'''

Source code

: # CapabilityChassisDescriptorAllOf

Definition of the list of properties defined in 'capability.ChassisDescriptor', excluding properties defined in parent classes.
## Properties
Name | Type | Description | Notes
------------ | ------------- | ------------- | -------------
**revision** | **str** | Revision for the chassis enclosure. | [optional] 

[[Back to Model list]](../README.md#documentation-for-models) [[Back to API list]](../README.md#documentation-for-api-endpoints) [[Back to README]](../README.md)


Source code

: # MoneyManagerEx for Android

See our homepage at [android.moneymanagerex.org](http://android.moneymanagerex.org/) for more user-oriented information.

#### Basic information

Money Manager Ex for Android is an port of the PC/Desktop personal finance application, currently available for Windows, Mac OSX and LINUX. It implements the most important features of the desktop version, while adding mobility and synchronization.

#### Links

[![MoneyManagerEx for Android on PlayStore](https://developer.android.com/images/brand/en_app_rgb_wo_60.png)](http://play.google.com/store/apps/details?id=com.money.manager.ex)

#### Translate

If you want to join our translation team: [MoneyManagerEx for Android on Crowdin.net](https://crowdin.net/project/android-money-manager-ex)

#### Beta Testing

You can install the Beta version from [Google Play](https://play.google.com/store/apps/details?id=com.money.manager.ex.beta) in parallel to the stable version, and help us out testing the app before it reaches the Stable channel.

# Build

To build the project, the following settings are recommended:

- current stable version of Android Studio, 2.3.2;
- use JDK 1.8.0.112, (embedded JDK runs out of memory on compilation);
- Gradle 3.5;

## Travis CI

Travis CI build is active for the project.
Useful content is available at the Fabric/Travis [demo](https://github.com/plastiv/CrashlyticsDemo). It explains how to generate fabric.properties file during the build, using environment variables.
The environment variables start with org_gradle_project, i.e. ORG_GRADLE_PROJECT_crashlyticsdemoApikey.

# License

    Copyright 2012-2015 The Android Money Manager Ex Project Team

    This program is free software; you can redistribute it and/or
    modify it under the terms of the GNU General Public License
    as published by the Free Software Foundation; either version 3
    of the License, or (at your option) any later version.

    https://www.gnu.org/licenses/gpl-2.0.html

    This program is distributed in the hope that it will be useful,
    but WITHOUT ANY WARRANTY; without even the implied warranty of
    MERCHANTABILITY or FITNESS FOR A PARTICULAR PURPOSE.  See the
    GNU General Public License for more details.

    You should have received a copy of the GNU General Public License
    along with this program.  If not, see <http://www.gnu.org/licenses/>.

'''

• **TASK OBJECTIVE**
Retype every entry, keeping each character as it was.

• **RESPONSE TO THE EXERCISE**
Source code

: # CapabilityChassisDescriptorAllOf

Definition of the list of properties defined in 'capability.ChassisDescriptor', excluding properties defined in parent classes.
## Properties
Name | Type | Description | Notes
------------ | ------------- | ------------- | -------------
**revision** | **str** | Revision for the chassis enclosure. | [optional] 

[[Back to Model list]](../README.md#documentation-for-models) [[Back to API list]](../README.md#documentation-for-api-endpoints) [[Back to README]](../README.md)


Source code

: # MoneyManagerEx for Android

See our homepage at [android.moneymanagerex.org](http://android.moneymanagerex.org/) for more user-oriented information.

#### Basic information

Money Manager Ex for Android is an port of the PC/Desktop personal finance application, currently available for Windows, Mac OSX and LINUX. It implements the most important features of the desktop version, while adding mobility and synchronization.

#### Links

[![MoneyManagerEx for Android on PlayStore](https://developer.android.com/images/brand/en_app_rgb_wo_60.png)](http://play.google.com/store/apps/details?id=com.money.manager.ex)

#### Translate

If you want to join our translation team: [MoneyManagerEx for Android on Crowdin.net](https://crowdin.net/project/android-money-manager-ex)

#### Beta Testing

You can install the Beta version from [Google Play](https://play.google.com/store/apps/details?id=com.money.manager.ex.beta) in parallel to the stable version, and help us out testing the app before it reaches the Stable channel.

# Build

To build the project, the following settings are recommended:

- current stable version of Android Studio, 2.3.2;
- use JDK 1.8.0.112, (embedded JDK runs out of memory on compilation);
- Gradle 3.5;

## Travis CI

Travis CI build is active for the project.
Useful content is available at the Fabric/Travis [demo](https://github.com/plastiv/CrashlyticsDemo). It explains how to generate fabric.properties file during the build, using environment variables.
The environment variables start with org_gradle_project, i.e. ORG_GRADLE_PROJECT_crashlyticsdemoApikey.

# License

    Copyright 2012-2015 The Android Money Manager Ex Project Team

    This program is free software; you can redistribute it and/or
    modify it under the terms of the GNU General Public License
    as published by the Free Software Foundation; either version 3
    of the License, or (at your option) any later version.

    https://www.gnu.org/licenses/gpl-2.0.html

    This program is distributed in the hope that it will be useful,
    but WITHOUT ANY WARRANTY; without even the implied warranty of
    MERCHANTABILITY or FITNESS FOR A PARTICULAR PURPOSE.  See the
    GNU General Public License for more details.

    You should have received a copy of the GNU General Public License
    along with this program.  If not, see <http://www.gnu.org/licenses/>.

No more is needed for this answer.